What the exercise asks: In the entries below, find the lines that include "direto" and give their number as the whole reply.

Given records Block Start

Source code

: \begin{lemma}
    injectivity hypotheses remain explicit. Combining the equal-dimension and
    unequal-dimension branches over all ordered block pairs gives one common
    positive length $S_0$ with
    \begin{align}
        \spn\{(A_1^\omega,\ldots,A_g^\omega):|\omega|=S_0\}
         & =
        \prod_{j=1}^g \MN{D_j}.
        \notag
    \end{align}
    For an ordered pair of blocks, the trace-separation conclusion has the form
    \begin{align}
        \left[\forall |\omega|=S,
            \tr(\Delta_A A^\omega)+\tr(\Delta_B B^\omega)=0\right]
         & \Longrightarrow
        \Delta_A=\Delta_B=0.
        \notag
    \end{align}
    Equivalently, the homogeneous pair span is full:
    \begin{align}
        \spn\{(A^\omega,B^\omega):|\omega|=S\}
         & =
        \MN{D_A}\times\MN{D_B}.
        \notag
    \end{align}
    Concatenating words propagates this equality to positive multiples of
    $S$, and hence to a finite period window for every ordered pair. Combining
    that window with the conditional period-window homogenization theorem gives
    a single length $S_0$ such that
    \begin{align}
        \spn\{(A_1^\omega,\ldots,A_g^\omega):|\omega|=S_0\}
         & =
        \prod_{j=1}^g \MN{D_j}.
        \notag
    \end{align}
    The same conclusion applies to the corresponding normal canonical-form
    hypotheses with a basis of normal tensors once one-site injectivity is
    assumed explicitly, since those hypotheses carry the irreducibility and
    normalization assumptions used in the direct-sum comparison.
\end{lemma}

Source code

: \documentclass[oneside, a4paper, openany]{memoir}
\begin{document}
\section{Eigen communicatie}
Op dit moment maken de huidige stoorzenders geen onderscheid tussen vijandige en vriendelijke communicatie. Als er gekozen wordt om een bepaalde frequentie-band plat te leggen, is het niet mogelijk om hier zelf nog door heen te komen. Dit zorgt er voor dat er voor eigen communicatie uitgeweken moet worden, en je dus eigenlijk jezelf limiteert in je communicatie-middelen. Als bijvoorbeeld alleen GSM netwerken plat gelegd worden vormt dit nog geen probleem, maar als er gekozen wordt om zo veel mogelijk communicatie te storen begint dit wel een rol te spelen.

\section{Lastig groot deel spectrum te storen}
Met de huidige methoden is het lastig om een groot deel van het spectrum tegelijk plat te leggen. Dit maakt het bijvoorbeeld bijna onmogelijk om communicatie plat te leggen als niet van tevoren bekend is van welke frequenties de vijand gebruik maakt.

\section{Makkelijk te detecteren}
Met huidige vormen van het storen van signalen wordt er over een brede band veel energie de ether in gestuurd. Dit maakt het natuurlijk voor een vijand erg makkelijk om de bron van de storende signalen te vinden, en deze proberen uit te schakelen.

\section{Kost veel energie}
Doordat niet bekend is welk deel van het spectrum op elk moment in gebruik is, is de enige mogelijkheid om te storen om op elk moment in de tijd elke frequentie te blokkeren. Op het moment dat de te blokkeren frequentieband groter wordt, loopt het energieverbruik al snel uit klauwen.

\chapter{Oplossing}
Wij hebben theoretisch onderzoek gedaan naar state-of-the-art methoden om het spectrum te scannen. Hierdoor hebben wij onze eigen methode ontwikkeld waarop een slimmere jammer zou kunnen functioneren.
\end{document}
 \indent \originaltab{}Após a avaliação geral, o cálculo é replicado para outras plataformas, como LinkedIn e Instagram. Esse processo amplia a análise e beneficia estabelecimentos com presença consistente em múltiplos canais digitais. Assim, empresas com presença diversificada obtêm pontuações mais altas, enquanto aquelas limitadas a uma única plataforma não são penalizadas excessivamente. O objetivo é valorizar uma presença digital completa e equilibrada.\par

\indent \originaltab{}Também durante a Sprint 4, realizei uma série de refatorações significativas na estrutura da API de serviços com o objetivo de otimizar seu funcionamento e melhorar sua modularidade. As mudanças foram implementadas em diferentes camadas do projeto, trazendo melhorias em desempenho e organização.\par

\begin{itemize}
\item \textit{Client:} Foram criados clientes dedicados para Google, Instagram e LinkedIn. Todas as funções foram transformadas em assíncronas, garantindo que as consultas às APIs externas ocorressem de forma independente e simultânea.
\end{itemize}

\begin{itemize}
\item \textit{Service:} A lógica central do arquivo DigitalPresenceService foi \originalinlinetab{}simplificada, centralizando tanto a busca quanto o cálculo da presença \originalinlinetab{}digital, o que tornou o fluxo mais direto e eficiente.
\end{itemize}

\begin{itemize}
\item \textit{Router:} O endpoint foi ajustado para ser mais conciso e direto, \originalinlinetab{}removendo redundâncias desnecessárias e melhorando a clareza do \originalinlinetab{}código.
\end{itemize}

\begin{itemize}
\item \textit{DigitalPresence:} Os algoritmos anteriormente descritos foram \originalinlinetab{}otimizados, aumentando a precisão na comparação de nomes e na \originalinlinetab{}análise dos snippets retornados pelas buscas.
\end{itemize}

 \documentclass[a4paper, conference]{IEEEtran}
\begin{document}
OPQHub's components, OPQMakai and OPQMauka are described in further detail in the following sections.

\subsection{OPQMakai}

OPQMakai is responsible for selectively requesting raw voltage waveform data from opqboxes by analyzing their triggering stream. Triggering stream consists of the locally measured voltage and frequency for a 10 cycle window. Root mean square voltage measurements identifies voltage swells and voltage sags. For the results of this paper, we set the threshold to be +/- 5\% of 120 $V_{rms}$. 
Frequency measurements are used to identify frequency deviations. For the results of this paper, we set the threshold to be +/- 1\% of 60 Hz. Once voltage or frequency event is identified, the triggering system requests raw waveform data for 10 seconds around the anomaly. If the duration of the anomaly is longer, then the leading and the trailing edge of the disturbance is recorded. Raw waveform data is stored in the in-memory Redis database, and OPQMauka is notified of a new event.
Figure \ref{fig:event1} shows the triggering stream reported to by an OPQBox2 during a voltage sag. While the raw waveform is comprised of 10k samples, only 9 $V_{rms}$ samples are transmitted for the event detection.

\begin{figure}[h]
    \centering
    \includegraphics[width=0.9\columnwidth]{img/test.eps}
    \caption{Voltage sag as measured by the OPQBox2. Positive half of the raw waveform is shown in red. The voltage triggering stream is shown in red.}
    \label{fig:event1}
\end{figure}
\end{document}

Given records Block End

Task answer: 2